Five board members, Seattle Mayor Greg Nickels, King County Council Member Julia Patterson, King County Council Member Larry Phillips, King County Council Member Dow Constantine, and King County Executive Ron Sims. took part in “hammering the golden spike” signifying the completion. They took turns offering speeches, and I think from their speeches it’s possible to glean their support for an expansion ballot measure this year.
Greg Nickels is the ST board chair, and he went first, giving a speech about how great the progress has been, but how just as this project is not finished, the road to expansion of Sound Transit isn’t either. Nickels is a vocal supporter of going to the ballot this year, and his speech showed that as well.

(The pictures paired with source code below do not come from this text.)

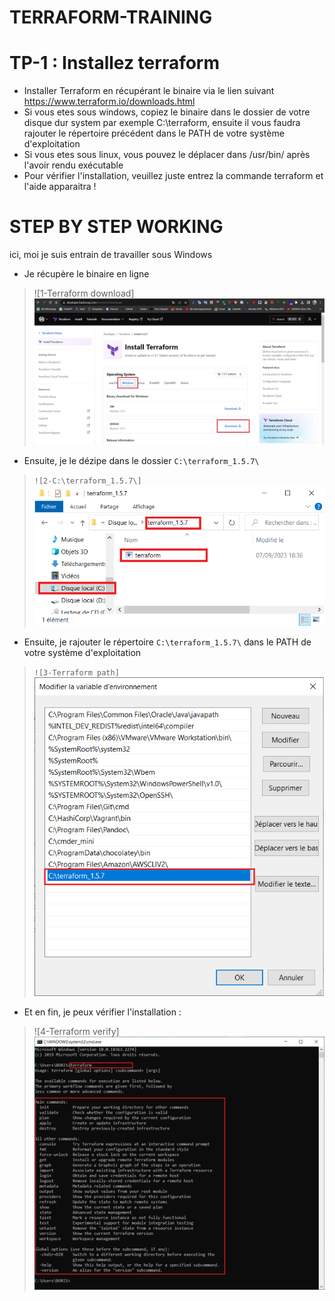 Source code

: # TERRAFORM-TRAINING

# TP-1 : Installez terraform

- Installer Terraform en récupérant le binaire via le lien suivant https://www.terraform.io/downloads.html
- Si vous etes sous windows, copiez le binaire dans le dossier de votre disque dur system par exemple C:\terraform\, ensuite il vous faudra rajouter le répertoire précédent dans le PATH de votre système d'exploitation
- Si vous etes sous linux, vous pouvez le déplacer dans /usr/bin/ après l'avoir rendu exécutable
- Pour vérifier l'installation, veuillez juste entrez la commande terraform et l'aide apparaitra !

# STEP BY STEP WORKING

ici, moi je suis entrain de travailler sous Windows

- Je récupère le binaire en ligne
> ![1-Terraform download] ![](./images/terraform-download.jpg)

- Ensuite, je le dézipe dans le dossier `C:\terraform_1.5.7\`

> `![2-C:\terraform_1.5.7\]` ![](./images/c-terraform.png)

- Ensuite, je rajouter le répertoire `C:\terraform_1.5.7\` dans le PATH de votre système d'exploitation
> `![3-Terraform path]` ![](./images/terraform-path.png)

- Et en fin, je peux vérifier l'installation :
> ![4-Terraform verify] ![](./images/terraform-verify.png)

Ron Sims was next, and he had no speech prepared, and instead grabbed Link director Ahmad Fazel and sort of put him on the spot to give a speech. It was funny, and while it’s refreshing to Ron Sims still have a sense of humor, it also shows how little engaged he is in Link that he couldn’t be bothered to give a speech.
Julia Patterson gave an impassioned speech about how much Puget Sound residents are going to want light rail when it gets up and running. The speech was great, I’ve never head Patterson talk but she’s got a definite knack for engaging the listener with fresh phrases, and not tired cliches. However, I wasn’t completely happy with the subtext of her message, which I felt was that Sound Transit may want to wait until 2010 to go to ballot.
Larry Phillips I’ve heard talk before, and he has a natural inclination for straight and clear talk. He made it clear to me that wanted Sound Transit back on the ballot this year.
Dow Constantine was last, and he strikes me as a bit of an intellectual, and spoke about transportation and land use planning, and sustainability. He reminded me a lot of Ben talking.
So of the five that showed up to the ceremony, it looked like two were definitely for going this year, one was leaning against, one made no indication either way, and one looked completely unengaged.
Ok so on to my other thoughts:
- The trains coming out of Beacon Hill into SODO are going to have a great view of downtown, First Hill (which is getting a little skyline of it’s own) and the stadiums.
- The Kinkisharyo cars that link will be running make an old-school “clang-clang” to notify pedestrians (and cars I guess). Kind of like a horn on a car, but some how much cooler.